能美ふるさとミュージアム(の一部)を見学した後は、”裏山”にあたる和田山古墳群へ。

 

ミュージアム裏からの急登。

 

すぐに頂上が見えてきます。

 

よく見ると、平たくなった円墳のような。

 

和田山24号墳(円墳)の標柱が立っていました。

 

そこから南西、上ってきたほうとは逆側の斜面の先には巨大な墳丘?

 

その近くに能美古墳群全体の説明板。

 

そのマップを見ると、8号墳のようですが…

 

中世の山城・和田山城の跡でした。

和田山城
忠霊塔から南は、中世の和田山城の面影がよくのこっている。この城は約22,500㎡、中級の山城であるが、古墳の墳丘を物見櫓に改造し、丘頂に虎口・土塁・犬走りなどの防禦施設をもうけ、裾まわりに曲輪や空堀をつくるなど、大規模な土木工事が行われている。
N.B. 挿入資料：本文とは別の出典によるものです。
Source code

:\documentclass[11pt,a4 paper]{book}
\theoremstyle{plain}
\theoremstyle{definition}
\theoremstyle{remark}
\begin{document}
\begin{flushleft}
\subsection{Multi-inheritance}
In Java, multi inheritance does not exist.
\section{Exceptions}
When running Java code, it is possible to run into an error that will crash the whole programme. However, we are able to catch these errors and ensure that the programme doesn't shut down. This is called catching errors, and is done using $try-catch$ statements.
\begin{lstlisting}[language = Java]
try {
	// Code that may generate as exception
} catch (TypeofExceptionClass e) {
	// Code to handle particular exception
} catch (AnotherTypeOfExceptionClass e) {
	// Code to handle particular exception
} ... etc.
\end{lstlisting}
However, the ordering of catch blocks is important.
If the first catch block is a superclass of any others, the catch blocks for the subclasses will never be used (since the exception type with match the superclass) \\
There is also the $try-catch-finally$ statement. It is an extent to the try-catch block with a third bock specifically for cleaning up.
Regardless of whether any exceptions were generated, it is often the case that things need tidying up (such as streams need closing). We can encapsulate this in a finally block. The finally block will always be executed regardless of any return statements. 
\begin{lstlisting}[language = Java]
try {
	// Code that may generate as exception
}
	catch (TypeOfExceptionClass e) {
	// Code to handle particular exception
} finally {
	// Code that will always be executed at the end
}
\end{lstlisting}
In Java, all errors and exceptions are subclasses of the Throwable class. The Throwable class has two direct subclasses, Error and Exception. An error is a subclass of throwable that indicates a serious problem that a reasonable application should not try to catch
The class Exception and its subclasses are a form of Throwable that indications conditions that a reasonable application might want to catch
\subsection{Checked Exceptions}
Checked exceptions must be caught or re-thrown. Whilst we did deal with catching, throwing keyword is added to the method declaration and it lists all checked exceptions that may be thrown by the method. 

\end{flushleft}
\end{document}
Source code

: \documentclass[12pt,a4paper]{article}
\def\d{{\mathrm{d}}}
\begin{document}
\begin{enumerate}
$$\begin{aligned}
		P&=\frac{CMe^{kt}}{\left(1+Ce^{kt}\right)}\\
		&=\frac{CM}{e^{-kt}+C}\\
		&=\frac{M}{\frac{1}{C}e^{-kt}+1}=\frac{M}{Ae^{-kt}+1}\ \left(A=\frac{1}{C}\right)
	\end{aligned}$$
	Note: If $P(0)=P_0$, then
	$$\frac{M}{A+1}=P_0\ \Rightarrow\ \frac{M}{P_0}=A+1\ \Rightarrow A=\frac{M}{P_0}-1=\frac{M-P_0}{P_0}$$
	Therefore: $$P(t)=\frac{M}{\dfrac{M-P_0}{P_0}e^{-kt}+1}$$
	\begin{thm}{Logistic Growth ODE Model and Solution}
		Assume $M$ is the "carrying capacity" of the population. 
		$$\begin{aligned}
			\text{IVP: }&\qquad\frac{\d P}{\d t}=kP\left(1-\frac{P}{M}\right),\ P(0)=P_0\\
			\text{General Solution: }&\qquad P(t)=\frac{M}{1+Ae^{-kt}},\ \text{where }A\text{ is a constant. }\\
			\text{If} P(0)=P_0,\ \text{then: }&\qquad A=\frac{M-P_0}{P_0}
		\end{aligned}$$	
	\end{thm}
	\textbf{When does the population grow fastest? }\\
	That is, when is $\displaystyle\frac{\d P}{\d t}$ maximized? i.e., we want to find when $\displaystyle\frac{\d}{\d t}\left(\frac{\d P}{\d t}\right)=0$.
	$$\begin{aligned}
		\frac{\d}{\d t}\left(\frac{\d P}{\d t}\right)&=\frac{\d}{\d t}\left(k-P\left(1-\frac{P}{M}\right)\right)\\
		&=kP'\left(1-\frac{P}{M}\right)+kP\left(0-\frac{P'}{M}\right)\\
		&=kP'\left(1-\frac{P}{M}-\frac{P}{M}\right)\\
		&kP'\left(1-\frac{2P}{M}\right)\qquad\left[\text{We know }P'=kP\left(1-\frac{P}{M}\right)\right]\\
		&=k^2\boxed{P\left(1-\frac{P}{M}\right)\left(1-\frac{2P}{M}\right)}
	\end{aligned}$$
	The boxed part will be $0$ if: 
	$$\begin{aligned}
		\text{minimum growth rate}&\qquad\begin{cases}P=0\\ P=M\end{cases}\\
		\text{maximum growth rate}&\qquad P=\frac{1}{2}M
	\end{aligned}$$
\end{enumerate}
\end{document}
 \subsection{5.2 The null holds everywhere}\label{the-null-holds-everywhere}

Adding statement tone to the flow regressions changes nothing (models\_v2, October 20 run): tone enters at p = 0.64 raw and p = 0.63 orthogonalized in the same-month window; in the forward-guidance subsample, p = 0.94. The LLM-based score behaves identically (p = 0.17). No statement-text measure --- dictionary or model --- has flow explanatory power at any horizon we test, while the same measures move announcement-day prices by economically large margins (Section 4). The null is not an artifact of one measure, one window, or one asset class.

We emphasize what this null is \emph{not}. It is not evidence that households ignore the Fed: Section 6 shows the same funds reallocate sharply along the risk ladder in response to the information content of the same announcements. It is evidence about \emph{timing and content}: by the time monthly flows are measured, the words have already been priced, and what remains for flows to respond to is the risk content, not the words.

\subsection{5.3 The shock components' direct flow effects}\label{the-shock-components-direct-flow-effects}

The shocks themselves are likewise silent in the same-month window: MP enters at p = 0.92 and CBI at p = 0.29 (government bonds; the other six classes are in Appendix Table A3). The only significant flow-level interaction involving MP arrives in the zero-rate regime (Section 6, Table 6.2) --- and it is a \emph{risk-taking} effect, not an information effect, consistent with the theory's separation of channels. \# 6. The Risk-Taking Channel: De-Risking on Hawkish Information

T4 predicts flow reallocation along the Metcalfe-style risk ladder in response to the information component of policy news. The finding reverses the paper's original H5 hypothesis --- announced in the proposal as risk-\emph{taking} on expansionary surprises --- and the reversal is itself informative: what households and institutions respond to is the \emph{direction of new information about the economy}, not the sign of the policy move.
本丸と二ノ丸は桝形門によって結ばれているが、本丸を二重に仕切って複郭式とするなど、戦国末期の特色をよくそなえている。
本城は室町中期に加賀一向一揆で活躍した、和田坊主が築城したと伝え、それが和田山の地名の起こりといわれる。現在の山城の形は天下統一をめざす織田信長軍団の武将柴田勝家が天正8年(1580)、家臣の安井家清に守らせたころにできたとみられる。和田山城は南加賀の重要な戦略拠点に位置し、一揆軍のたてこもる虚空蔵城や鳥越城攻撃の基地に使われたのであろう。

 

こちらの絵図では9号墳が本丸に転用されているようでした。

帰りの時間が迫っていたので山城方面へは向かわず、和田山の尾根を北へ向かいました。

まずは和田山1号墳。

実は24号墳のすぐ北側にあります。

 

1号墳の説明板。

和田山1号墳
径24m、高さ5mの円墳。6世紀前半の築造。昭和26年(1951)、能美古墳群で初めて発掘調査された古墳。粘土で覆った棺のなかから、六鈴鏡や管玉、ガラス玉などが出土し、被葬者の歯も残っていた。歯の鑑定結果から、10代半ば頃に亡くなったことがわかった。
六鈴鏡は、縁に6個の鈴をつけた銅鏡で、関東地方に出土例が多い。鈴鏡を腰にさげた女性埴輪があることから、高貴な女性あるいは巫女がもつ道具と考えられている。北陸地方では唯一の出土品で、現在は京都国立博物館に所蔵されている。

 

ロープで囲まれた墳丘。

 

北側から見る1号墳。

 

そのすぐ背面(北)には弥生時代の高床式倉庫跡が。

高床式倉庫跡
1号墳と2号墳の間の平坦面で4本の柱穴が2列に並んで検出された。柱の根元に横木をかませて補強した高床式倉庫の跡である。周辺から出土した土器からみて弥生時代後期のものと考えられる。古墳時代以前に丘陵上に集落が営まれていたことがわかっているが。その建物の一部をなした。
水を汲むにも、米を運ぶにも不便な丘陵になぜ集落を営んだのだろうか。「倭国大乱」といわれる当時、見晴らしのよいこと、戦禍から収穫をまもることが重要だったためであろう。

 

そこを挟んで和田山2号墳。

 

2号墳の説明板。珍しい鈴付銅釧や、馬具が出ています。

和田山2号墳
径20m、高さ3.7mの円墳。1号墳と同時に調査され、中規模古墳ながら、豊富な副葬品が出土している。
神獣鏡は、神と獣を組み合わせて表現した径12㎝の倭製鏡。鈴付銅釧は全国でも数例しか知られていない。ほかに、鋲で留められた短甲が副葬されていた。なかには馬具が納められていた。甲冑をまとい、馬に乗る武人の姿を彷彿とさせる。昭和54年(1979)の調査で、墳丘をめぐる周溝から6世紀前半とみられる須恵器が出土した。葬送のまつりに用いたものであろう。